> [Problem to solve]: Lines of the data that contain the word "There" are the ones to copy.

(Collection entries)
+ + + + + + +

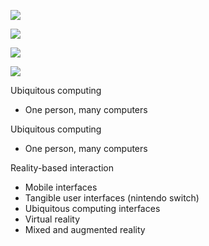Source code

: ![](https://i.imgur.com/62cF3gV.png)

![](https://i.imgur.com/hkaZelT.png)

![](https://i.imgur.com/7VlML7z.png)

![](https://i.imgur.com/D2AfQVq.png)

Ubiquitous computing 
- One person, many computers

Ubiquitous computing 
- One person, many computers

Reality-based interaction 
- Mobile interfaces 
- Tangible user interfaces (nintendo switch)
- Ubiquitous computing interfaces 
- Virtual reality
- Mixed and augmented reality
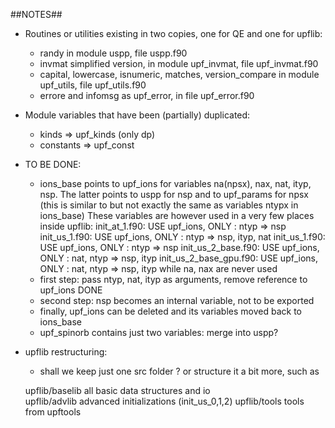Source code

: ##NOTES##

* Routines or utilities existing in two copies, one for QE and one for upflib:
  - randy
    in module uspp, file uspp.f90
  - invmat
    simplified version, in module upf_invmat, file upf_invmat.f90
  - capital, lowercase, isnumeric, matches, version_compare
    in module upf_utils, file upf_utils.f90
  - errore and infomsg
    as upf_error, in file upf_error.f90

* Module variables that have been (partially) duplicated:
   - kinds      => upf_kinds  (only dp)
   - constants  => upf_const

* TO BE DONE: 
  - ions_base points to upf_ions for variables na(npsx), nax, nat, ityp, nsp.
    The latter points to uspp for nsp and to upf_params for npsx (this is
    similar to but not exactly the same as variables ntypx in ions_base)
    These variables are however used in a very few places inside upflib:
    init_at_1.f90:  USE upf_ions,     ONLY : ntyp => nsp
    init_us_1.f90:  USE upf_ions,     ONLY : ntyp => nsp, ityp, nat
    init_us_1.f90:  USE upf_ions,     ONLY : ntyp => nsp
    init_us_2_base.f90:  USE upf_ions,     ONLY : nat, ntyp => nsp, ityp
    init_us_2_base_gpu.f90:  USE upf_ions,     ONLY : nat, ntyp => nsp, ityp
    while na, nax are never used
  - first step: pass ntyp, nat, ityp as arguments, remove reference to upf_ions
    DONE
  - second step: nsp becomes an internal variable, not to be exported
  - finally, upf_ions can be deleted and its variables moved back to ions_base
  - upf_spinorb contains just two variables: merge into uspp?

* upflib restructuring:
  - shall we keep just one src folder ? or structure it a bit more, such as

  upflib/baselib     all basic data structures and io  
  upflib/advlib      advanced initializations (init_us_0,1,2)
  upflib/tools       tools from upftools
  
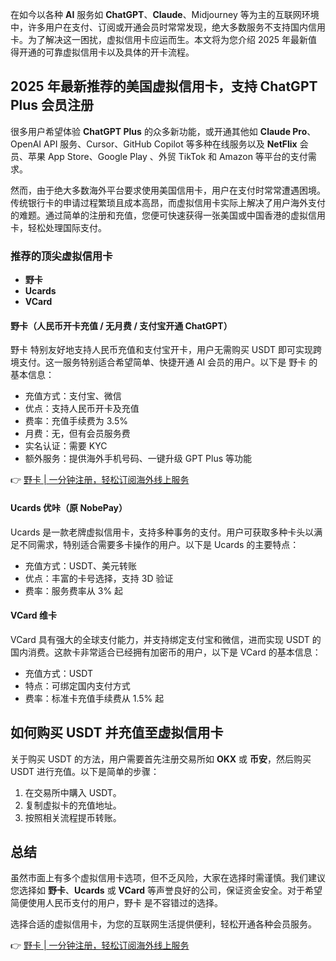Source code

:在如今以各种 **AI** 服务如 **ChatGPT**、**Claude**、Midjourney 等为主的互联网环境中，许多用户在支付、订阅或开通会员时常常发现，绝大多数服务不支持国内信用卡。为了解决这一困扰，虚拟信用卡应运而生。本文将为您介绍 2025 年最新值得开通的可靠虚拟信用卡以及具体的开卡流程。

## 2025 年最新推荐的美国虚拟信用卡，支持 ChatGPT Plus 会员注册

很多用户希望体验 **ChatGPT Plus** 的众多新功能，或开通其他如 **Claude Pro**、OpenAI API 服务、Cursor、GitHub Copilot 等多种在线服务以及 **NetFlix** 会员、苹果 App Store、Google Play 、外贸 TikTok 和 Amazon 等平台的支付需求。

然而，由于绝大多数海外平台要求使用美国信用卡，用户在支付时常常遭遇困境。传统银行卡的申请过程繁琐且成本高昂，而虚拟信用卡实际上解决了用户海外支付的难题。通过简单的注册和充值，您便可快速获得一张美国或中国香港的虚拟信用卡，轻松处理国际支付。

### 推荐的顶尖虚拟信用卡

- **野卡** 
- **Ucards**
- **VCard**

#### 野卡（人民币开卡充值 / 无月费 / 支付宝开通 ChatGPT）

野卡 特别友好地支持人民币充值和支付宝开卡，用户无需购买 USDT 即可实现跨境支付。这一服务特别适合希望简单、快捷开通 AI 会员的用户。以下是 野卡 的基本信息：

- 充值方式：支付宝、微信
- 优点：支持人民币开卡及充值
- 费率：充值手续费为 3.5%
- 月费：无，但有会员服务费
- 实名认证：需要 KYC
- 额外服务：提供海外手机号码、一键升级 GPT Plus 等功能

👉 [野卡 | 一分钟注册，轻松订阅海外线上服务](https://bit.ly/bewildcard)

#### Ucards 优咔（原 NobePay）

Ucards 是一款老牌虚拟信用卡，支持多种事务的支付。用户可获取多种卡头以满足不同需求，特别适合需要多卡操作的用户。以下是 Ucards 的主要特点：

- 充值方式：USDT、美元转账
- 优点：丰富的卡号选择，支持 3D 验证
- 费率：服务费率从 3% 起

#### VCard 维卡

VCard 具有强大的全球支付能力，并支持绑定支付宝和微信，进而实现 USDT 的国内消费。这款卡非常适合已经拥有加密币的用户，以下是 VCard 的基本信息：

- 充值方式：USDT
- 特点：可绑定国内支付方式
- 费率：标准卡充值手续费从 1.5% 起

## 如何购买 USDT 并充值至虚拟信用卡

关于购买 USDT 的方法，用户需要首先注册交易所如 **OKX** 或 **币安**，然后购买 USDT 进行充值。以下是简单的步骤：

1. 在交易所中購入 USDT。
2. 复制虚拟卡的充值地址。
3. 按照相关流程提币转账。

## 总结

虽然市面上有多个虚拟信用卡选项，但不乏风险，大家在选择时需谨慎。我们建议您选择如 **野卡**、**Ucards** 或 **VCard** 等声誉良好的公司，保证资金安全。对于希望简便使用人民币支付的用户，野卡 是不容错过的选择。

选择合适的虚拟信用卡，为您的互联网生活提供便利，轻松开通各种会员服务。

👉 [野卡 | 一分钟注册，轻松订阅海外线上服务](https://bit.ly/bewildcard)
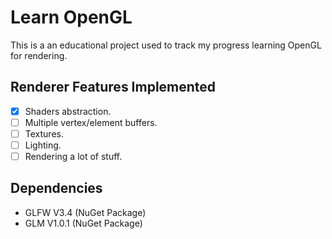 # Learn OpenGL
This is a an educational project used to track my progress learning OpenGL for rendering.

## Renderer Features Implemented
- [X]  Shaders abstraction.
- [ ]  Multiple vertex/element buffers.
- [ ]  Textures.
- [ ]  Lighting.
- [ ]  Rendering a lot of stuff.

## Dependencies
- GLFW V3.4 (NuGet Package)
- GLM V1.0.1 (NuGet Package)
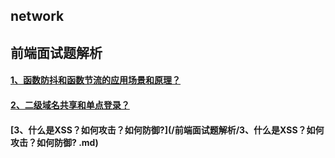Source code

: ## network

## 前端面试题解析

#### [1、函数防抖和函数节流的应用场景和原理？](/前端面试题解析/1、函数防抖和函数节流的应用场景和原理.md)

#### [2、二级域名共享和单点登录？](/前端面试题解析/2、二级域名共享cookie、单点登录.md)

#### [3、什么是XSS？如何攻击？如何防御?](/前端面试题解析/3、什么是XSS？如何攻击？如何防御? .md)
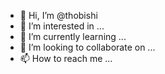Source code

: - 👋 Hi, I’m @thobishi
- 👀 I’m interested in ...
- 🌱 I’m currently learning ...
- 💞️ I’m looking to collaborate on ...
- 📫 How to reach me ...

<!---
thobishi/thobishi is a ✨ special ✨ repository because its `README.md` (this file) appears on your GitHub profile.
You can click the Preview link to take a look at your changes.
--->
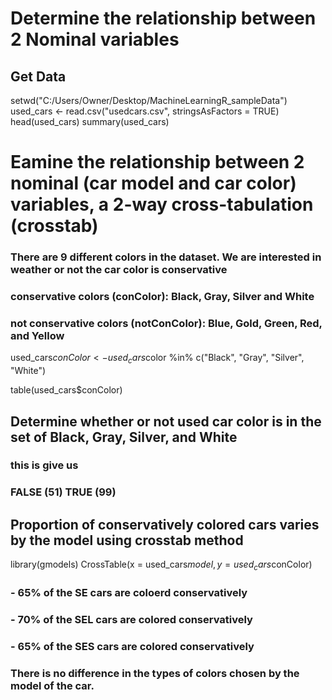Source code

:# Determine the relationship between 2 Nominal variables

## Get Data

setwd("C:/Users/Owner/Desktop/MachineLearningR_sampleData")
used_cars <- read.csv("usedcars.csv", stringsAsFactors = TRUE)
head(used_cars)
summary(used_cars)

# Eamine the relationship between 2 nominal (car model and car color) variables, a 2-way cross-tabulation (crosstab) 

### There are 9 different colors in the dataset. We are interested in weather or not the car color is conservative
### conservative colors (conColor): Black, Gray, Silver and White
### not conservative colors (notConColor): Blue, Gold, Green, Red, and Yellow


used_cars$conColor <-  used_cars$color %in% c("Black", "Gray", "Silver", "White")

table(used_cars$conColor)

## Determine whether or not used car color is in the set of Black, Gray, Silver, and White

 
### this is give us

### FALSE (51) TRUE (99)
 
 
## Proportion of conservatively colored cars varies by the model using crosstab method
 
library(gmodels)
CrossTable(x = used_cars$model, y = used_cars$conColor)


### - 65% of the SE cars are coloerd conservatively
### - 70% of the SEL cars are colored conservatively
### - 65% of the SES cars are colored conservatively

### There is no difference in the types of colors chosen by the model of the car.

+ + + + + + +

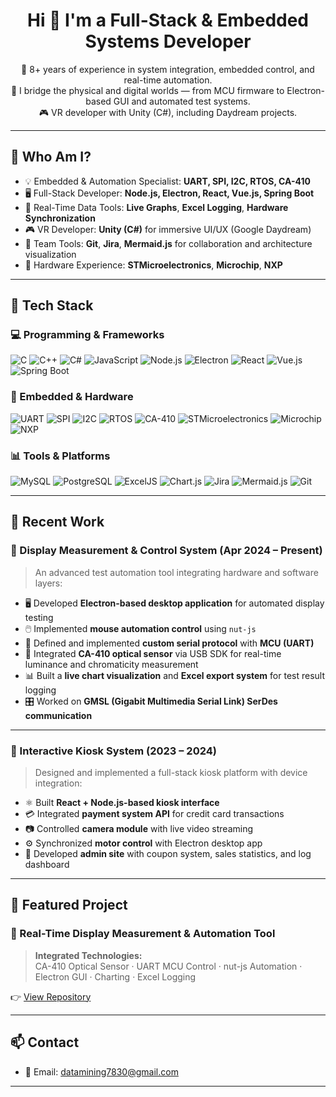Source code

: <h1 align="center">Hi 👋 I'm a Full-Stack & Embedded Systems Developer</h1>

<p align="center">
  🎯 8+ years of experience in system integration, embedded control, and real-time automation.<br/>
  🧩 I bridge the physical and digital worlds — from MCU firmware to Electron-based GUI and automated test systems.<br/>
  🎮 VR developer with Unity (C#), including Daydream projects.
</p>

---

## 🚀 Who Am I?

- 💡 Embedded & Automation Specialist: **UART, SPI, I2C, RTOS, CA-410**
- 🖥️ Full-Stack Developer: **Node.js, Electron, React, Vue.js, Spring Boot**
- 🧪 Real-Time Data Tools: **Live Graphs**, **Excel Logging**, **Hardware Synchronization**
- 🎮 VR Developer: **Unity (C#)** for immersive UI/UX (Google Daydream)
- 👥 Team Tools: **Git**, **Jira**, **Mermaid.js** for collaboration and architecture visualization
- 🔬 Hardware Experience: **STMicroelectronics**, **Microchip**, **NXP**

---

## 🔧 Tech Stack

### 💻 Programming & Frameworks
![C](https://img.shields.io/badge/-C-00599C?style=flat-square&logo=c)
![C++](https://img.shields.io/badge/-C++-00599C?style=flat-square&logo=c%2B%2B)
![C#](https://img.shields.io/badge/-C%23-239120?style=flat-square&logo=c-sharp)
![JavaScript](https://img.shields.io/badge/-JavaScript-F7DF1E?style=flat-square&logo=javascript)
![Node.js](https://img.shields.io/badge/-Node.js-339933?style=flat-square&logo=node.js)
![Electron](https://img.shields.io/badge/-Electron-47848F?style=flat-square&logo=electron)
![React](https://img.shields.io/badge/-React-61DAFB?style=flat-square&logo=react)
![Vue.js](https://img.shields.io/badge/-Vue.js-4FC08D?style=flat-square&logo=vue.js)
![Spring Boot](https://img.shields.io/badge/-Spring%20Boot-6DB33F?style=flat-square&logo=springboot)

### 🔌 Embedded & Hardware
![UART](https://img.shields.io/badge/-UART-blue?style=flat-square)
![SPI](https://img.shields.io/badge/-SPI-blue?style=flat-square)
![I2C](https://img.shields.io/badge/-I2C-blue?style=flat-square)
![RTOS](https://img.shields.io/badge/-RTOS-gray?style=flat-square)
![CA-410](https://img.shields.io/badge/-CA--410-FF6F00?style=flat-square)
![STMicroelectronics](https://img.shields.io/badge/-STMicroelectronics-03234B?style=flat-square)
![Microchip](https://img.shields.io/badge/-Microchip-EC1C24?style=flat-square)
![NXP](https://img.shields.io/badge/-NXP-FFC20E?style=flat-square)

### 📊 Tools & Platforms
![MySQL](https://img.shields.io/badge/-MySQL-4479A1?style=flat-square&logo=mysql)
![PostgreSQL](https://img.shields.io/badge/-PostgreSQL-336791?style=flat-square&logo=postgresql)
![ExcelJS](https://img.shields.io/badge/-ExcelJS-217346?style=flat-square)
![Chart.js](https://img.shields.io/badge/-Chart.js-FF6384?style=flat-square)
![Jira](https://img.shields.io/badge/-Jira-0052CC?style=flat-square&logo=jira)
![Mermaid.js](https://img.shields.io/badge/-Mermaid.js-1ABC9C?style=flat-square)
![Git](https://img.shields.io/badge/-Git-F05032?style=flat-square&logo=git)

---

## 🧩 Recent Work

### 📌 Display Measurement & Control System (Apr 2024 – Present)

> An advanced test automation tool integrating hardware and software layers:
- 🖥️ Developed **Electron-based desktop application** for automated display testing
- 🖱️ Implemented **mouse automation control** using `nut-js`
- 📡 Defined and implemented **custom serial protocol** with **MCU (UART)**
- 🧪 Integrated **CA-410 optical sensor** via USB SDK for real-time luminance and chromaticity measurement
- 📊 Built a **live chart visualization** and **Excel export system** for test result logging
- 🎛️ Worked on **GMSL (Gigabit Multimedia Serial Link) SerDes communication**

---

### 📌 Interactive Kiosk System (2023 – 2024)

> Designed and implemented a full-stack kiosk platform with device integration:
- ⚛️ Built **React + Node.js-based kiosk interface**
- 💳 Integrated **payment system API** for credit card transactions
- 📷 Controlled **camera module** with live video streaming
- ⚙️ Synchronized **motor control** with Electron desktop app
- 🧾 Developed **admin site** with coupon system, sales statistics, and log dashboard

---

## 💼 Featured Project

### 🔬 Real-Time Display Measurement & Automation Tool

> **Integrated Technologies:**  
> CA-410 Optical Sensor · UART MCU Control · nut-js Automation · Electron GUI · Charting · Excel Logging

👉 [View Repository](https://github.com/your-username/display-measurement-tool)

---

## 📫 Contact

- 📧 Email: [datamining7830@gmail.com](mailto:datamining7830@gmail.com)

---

+ + + + + + +

> [Task response]:
### There are 9 different colors in the dataset. We are interested in weather or not the car color is conservative
### There is no difference in the types of colors chosen by the model of the car.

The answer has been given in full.